> SOURCE INFORMATION

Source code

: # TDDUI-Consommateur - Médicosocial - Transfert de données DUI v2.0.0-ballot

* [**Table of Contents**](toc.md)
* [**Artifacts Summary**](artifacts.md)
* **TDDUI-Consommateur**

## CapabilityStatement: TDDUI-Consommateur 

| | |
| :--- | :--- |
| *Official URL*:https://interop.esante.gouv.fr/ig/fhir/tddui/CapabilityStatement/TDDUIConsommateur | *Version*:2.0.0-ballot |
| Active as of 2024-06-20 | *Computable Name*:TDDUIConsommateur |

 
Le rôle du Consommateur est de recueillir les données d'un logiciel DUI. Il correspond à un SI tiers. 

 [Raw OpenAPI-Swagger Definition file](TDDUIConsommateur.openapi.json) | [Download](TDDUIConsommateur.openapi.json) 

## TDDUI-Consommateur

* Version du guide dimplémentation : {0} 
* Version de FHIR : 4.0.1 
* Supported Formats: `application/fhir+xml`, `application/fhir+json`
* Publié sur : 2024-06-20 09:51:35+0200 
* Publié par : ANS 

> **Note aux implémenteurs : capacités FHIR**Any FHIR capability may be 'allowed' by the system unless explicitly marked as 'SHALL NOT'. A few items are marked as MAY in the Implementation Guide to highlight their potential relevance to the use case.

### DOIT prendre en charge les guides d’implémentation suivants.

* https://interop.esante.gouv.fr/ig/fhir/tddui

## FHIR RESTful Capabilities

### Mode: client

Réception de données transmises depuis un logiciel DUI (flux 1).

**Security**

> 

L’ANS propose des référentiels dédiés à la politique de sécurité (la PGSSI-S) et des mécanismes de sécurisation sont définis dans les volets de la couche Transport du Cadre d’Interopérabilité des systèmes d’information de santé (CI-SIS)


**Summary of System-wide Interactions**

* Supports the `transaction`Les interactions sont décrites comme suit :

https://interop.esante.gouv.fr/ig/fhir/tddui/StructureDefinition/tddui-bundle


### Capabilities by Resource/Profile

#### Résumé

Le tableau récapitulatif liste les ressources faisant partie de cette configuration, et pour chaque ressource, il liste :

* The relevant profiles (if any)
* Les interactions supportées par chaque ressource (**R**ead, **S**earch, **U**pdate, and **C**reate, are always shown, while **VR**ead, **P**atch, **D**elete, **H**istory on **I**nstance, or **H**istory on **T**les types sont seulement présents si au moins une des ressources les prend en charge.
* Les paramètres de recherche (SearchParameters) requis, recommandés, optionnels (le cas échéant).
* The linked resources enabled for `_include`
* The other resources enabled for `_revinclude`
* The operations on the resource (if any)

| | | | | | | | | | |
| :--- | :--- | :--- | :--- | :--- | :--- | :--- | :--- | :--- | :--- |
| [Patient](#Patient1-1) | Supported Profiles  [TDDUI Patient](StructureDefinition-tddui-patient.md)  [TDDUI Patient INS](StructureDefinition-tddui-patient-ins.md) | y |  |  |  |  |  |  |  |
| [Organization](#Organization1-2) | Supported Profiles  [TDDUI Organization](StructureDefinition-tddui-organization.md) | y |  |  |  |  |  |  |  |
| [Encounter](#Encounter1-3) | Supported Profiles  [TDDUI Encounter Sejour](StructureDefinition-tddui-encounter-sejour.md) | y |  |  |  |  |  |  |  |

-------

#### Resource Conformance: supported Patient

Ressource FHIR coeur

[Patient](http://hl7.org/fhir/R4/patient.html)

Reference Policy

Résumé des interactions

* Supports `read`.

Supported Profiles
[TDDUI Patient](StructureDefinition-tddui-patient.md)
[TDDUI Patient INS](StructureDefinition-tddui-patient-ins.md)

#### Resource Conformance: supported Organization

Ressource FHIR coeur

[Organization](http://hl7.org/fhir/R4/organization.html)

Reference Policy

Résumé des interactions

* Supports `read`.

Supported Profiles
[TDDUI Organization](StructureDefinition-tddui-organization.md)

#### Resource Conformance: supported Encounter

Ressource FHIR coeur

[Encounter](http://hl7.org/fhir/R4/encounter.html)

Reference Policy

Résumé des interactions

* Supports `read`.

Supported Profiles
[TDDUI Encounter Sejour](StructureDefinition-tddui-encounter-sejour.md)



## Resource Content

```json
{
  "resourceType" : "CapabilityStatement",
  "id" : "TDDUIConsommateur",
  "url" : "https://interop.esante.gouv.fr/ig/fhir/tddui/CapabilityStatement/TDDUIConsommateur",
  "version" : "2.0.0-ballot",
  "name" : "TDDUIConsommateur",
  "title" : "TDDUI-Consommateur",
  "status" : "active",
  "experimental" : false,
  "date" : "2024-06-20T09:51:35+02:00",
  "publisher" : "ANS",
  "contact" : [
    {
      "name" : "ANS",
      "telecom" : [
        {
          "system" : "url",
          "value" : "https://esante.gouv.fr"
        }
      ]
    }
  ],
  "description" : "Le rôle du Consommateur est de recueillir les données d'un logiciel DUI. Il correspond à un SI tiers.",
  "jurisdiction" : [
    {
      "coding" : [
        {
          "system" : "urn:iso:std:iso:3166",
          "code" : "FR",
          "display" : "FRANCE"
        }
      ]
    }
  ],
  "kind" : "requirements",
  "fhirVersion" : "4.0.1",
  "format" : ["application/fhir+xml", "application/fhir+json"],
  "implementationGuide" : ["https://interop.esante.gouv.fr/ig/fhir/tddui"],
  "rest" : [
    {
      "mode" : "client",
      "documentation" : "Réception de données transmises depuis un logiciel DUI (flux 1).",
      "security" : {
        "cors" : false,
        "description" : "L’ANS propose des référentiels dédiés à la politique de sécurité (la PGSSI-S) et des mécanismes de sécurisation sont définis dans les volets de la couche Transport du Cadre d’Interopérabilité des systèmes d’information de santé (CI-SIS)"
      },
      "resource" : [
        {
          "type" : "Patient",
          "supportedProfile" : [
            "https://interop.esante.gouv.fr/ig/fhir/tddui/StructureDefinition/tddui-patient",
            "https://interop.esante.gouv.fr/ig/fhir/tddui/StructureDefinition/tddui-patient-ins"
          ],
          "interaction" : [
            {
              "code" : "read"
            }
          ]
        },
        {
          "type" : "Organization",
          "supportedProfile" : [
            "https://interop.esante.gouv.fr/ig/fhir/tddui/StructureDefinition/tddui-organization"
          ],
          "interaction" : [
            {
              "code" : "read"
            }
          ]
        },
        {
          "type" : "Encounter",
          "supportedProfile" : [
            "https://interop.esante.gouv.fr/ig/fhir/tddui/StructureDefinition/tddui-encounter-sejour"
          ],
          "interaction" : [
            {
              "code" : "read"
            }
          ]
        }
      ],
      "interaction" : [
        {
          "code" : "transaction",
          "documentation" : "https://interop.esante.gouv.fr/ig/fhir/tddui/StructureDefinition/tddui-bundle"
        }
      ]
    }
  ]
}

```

--

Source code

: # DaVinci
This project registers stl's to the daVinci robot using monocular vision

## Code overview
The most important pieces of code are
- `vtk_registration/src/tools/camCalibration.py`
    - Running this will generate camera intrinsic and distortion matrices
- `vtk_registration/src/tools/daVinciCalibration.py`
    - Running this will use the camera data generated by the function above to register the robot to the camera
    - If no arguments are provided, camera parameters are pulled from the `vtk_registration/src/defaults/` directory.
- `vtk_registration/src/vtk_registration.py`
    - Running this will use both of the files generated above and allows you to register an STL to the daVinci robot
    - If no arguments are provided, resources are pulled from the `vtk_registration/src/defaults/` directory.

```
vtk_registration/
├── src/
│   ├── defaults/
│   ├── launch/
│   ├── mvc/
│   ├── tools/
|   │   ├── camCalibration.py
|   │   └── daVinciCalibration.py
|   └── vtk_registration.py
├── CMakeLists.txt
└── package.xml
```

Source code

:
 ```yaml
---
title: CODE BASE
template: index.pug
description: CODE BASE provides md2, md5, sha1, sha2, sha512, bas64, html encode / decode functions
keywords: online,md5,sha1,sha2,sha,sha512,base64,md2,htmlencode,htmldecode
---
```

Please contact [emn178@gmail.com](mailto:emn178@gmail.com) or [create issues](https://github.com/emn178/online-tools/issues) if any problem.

> WORK TO COMPLETE
The word "generated" may occur in lines of the data above; say how many lines hold it, giving only the number.

> WRITTEN ANSWER
2